Atual­mente com mais de 200 unidades, já é a terceira maior marca do grupo, atrás apenas da Wizard e da Yázigi. Manter a marca separada não foi uma decisão casual. Quase nada na Skill funciona como na Wizard. As diferenças vão além do preço e da localização. A mais notória é a duração do curso.

Na Skill, o aluno pode ir do nível básico ao avançado em três anos. Na Wizard, a mesma trajetória leva o dobro do tempo. Na Entry, segunda marca da Cultura Inglesa de São Paulo, um aluno iniciante chega ainda mais rapidamente ao nível avançado — em apenas dois anos.

Na Cultura Inglesa é necessário dedicar mais do que o dobro do tempo e pagar duas vezes mais. “Esse novo aluno precisa do inglês para ontem, até porque ele começa o curso entre 16 e 24 anos, quando em geral já está atrás do primeiro emprego”, diz Anamaria Pelegrini, principal executiva de operações da Entry.

A mágica de redução do tempo para formar alunos se explica pela diferença do conteúdo dos cursos. A maioria deles eliminou parte do ensino de gramática para focar a conversação. Foi o que fez a Abril Educação, do Grupo Abril, que publica EXAME. A empresa possui quatro marcas de ensino de línguas. Uma delas, a YouMove, criada em 2010 e já com 80 unidades, dedica-se à classe C.

As aulas giram em torno de situações práticas, como uma conversa telefônica. A Englishtown, maior escola virtual de inglês do mundo, criou no fim de 2013 o módulo Smart Start (algo como “começo inteligente”), que só existe no Brasil e tem a intenção de oferecer noções básicas de inglês.

Por 89 reais mensais, o curso promete levar o aluno até o nível intermediário em seis meses. Dos 100 000 alunos que estão no Brasil, quase 2 000 já se inscreveram no programa de ensino expresso. A projeção de crescimento é de 100% neste ano.

O modelo de marcas dedicadas permite especialização mais apurada. Por outro lado, exige esforço redobrado pa­ra torná-las conhecidas. Para redes como a CNA, que tem uma única marca, a tarefa é mais simples. Em janeiro, a em­presa pagou 7 milhões de reais ao Santos para estampá-la no uniforme dos jogadores. É a primeira vez que patrocina um time de expressão nacional.

Para tanto, concentrou o investimento realizado até então na compra de espaço publicitário em estádios.

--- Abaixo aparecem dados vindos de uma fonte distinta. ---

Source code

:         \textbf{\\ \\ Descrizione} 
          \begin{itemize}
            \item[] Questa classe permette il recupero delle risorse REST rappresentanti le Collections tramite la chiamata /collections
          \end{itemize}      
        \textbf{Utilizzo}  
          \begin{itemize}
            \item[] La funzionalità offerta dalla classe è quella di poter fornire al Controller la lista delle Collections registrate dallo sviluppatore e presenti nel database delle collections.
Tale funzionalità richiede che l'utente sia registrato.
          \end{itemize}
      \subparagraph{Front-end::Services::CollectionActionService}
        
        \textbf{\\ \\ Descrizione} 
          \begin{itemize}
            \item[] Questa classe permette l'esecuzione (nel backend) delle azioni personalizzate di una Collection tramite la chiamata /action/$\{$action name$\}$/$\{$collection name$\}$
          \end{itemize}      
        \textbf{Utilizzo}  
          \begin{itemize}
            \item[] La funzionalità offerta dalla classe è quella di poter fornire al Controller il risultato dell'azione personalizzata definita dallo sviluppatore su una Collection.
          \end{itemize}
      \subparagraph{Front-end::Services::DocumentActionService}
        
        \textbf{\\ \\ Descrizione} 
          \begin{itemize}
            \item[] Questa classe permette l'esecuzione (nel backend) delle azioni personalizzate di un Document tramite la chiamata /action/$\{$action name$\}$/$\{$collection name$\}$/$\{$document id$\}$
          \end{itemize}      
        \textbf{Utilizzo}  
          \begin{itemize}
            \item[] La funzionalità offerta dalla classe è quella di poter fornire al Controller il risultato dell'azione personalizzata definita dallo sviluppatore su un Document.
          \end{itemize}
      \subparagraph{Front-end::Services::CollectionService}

Até agora, a maior parte das empresas com marcas dedicadas à classe C concentra a atenção em promoções locais, como oferecer descontos a alunos de escolas de ensino básico ou médio da região.

Franqueados da rede Skill, do grupo Multi, são orientados a fazer acordos desse tipo com pelo menos três escolas próximas à nova unidade antes da inauguração. Outra tática é instalar as escolas nas principais avenidas dos bairros.

“A maioria dos alunos mora num raio de 3 quilômetros”, diz Anamaria, da Entry. O Brasil ainda será um país essencialmente monoglota por décadas — mas, felizmente, começamos a avançar.